How do you integrate #(x^(3)+5) / (x^(2)+5x+6) dx# using partial fractions?

1 Answer
Jul 18, 2016

#\int \frac{x^3+5}{x^2+5x+6} dx = \frac{1}{2} (x-10)x - 3ln(x+2) +22ln(x+3) + c#

Explanation:

Firstly, note that the degree on the numerator is higher than the degree on the denominator.

Thus, we can use polynomial long division to get it into a form where the degree on the numerator is lower than the denominator. From that, we can use partial fractions to simplify.

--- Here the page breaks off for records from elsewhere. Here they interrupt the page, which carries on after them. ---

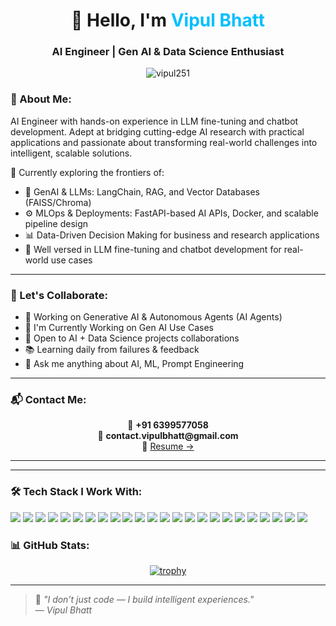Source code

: <h1 align="center">👋 Hello, I'm <span style="color:#00BFFF">Vipul Bhatt</span></h1>
<h3 align="center">AI Engineer | Gen AI & Data Science Enthusiast</h3>

<p align="center">
  <img src="https://komarev.com/ghpvc/?username=vipul251&label=Profile%20views&color=0e75b6&style=flat" alt="vipul251" />
</p>

### 🧠 About Me:

AI Engineer with hands-on experience in LLM fine-tuning and chatbot development. Adept at bridging cutting-edge AI research with practical applications and passionate about transforming real-world challenges into intelligent, scalable solutions.

🔬 Currently exploring the frontiers of:<br>
- 🌟 GenAI & LLMs: LangChain, RAG, and Vector Databases (FAISS/Chroma)  
- ⚙️ MLOps & Deployments: FastAPI-based AI APIs, Docker, and scalable pipeline design  
- 📊 Data-Driven Decision Making for business and research applications  
- 🤖 Well versed in LLM fine-tuning and chatbot development for real-world use cases  


---
### 🤝 Let's Collaborate:
- 🤖 Working on Generative AI & Autonomous Agents (AI Agents)
- 🔭 I'm Currently Working on Gen AI Use Cases
- 🤝 Open to AI + Data Science projects collaborations
- 📚 Learning daily from failures & feedback
- 💬 Ask me anything about AI, ML, Prompt Engineering
---

### 📬 Contact Me:

<p align="center">
  📱 <b>+91 6399577058</b><br>
  📧 <b>contact.vipulbhatt@gmail.com</b><br>
  📄 <a href="" target="_blank">Resume →</a>
</p>


---
---

### 🛠 Tech Stack I Work With:

<p> 
  <img src="https://img.shields.io/badge/Python-FFD43B?style=flat&logo=python&logoColor=blue"/> 
  <img src="https://img.shields.io/badge/FastAPI-005571?style=flat&logo=fastapi"/> 
  <img src="https://img.shields.io/badge/Streamlit-FF4B4B?style=flat&logo=streamlit&logoColor=white"/> 
  <img src="https://img.shields.io/badge/SQLite3-003B57?style=flat&logo=sqlite&logoColor=white"/> 
  <img src="https://img.shields.io/badge/PostgreSQL-336791?style=flat&logo=postgresql&logoColor=white"/> 
  <img src="https://img.shields.io/badge/Postman-FF6C37?style=flat&logo=postman&logoColor=white"/> 
  <img src="https://img.shields.io/badge/Jira-0052CC?style=flat&logo=jira&logoColor=white"/> 
  <img src="https://img.shields.io/badge/PyTorch-EE4C2C?style=flat&logo=pytorch&logoColor=white"/> 
  <img src="https://img.shields.io/badge/Scikit--Learn-F7931E?style=flat&logo=scikit-learn&logoColor=white"/> 
  <img src="https://img.shields.io/badge/HuggingFace-FCC624?style=flat&logo=huggingface&logoColor=black"/> 
  <img src="https://img.shields.io/badge/LLM-800080?style=flat"/> 
  <img src="https://img.shields.io/badge/LangChain-blueviolet?style=flat"/> 
  <img src="https://img.shields.io/badge/Langflow-9654A4?style=flat"/> 
  <img src="https://img.shields.io/badge/FAISS-0099cc?style=flat"/> 
  <img src="https://img.shields.io/badge/LangGraph-663399?style=flat"/> 
  <img src="https://img.shields.io/badge/CrewAI-FF7F50?style=flat"/> 
  <img src="https://img.shields.io/badge/Groq-101010?style=flat&logo=groq&logoColor=white"/> 
  <img src="https://img.shields.io/badge/n8n-1F72C0?style=flat&logo=n8n&logoColor=white"/> 
  <img src="https://img.shields.io/badge/Docker-2496ED?style=flat&logo=docker&logoColor=white"/> 
  <img src="https://img.shields.io/badge/Neo4j-4581C3?style=flat&logo=neo4j&logoColor=white"/> 
  <img src="https://img.shields.io/badge/Chainlit-4D4DFF?style=flat&logo=chainlit&logoColor=white"/> 
  <img src="https://img.shields.io/badge/DSPy-FF1493?style=flat&logo=data&logoColor=white"/> 
  <img src="https://img.shields.io/badge/OpenAI-412991?style=flat&logo=openai&logoColor=white"/>
  <img src="https://img.shields.io/badge/Ollama-008080?style=flat&logo=ollama&logoColor=white"/>
</p>


### 📊 GitHub Stats:

<p align="center">
  <a href="https://github.com/ryo-ma/github-profile-trophy">
    <img src="https://github-profile-trophy.vercel.app/?username=vipul251&theme=dracula&row=1&column=7" alt="trophy" />
  </a>
</p>

---
> 🚀 _"I don’t just code — I build intelligent experiences."_  
> — *Vipul Bhatt*
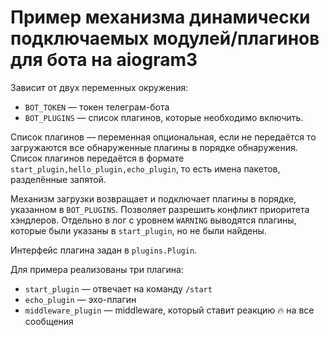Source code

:# Пример механизма динамически подключаемых модулей/плагинов для бота на aiogram3
Зависит от двух переменных окружения: 
- `BOT_TOKEN` — токен телеграм-бота
- `BOT_PLUGINS` — список плагинов, которые необходимо включить. 

Список плагинов — переменная опциональная, если не передаётся то загружаются 
все обнаруженные плагины в порядке обнаружения. Список плагинов передаётся в формате 
`start_plugin,hello_plugin,echo_plugin`, то есть имена пакетов, разделённые запятой.

Механизм загрузки возвращает и подключает плагины в порядке, указанном в `BOT_PLUGINS`. Позволяет разрешить конфликт приоритета хэндлеров.
Отдельно в лог с уровнем `WARNING` выводятся плагины, которые были указаны в `start_plugin`,
но не были найдены.

Интерфейс плагина задан в `plugins.Plugin`.

Для примера реализованы три плагина:
- `start_plugin` — отвечает на команду `/start`
- `echo_plugin` — эхо-плагин
- `middleware_plugin` — middleware, который ставит реакцию 🔥 на все сообщения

Here's how: enter image source here

So, now, we consider the fractional bit, namely, #\frac{19x+35}{x^2+5x+6}#.

#\frac{19x+35}{x^2+5x+6} -= \frac{A}{x+2} + \frac{B}{x+3}#.

i.e., #19x+35 -= A(x+3) + B(x+2)#.

And by the comparison of coefficients on both sides, we have

#19 = A + B# and #35 = 3A + 2B#

Which yields the solution #A = -3# and #B = 22#.

Thus, we can finally write the integrand as...

#\frac{x^3+5}{x^2+5x+6} -= x-5-\frac{3}{x+2}+\frac{22}{x+3}#

Integrating this...

#int \frac{x^3+5}{x^2+5x+6} dx = int x-5-\frac{3}{x+2}+\frac{22}{x+3} dx#

i.e., #= \frac{x^2}{2} - 5x -3ln(x+2) + 22ln(x+3) + c#
#=\frac{1}{2}(x-10)x - 3ln(x+2) + 22ln(x+3) + c#.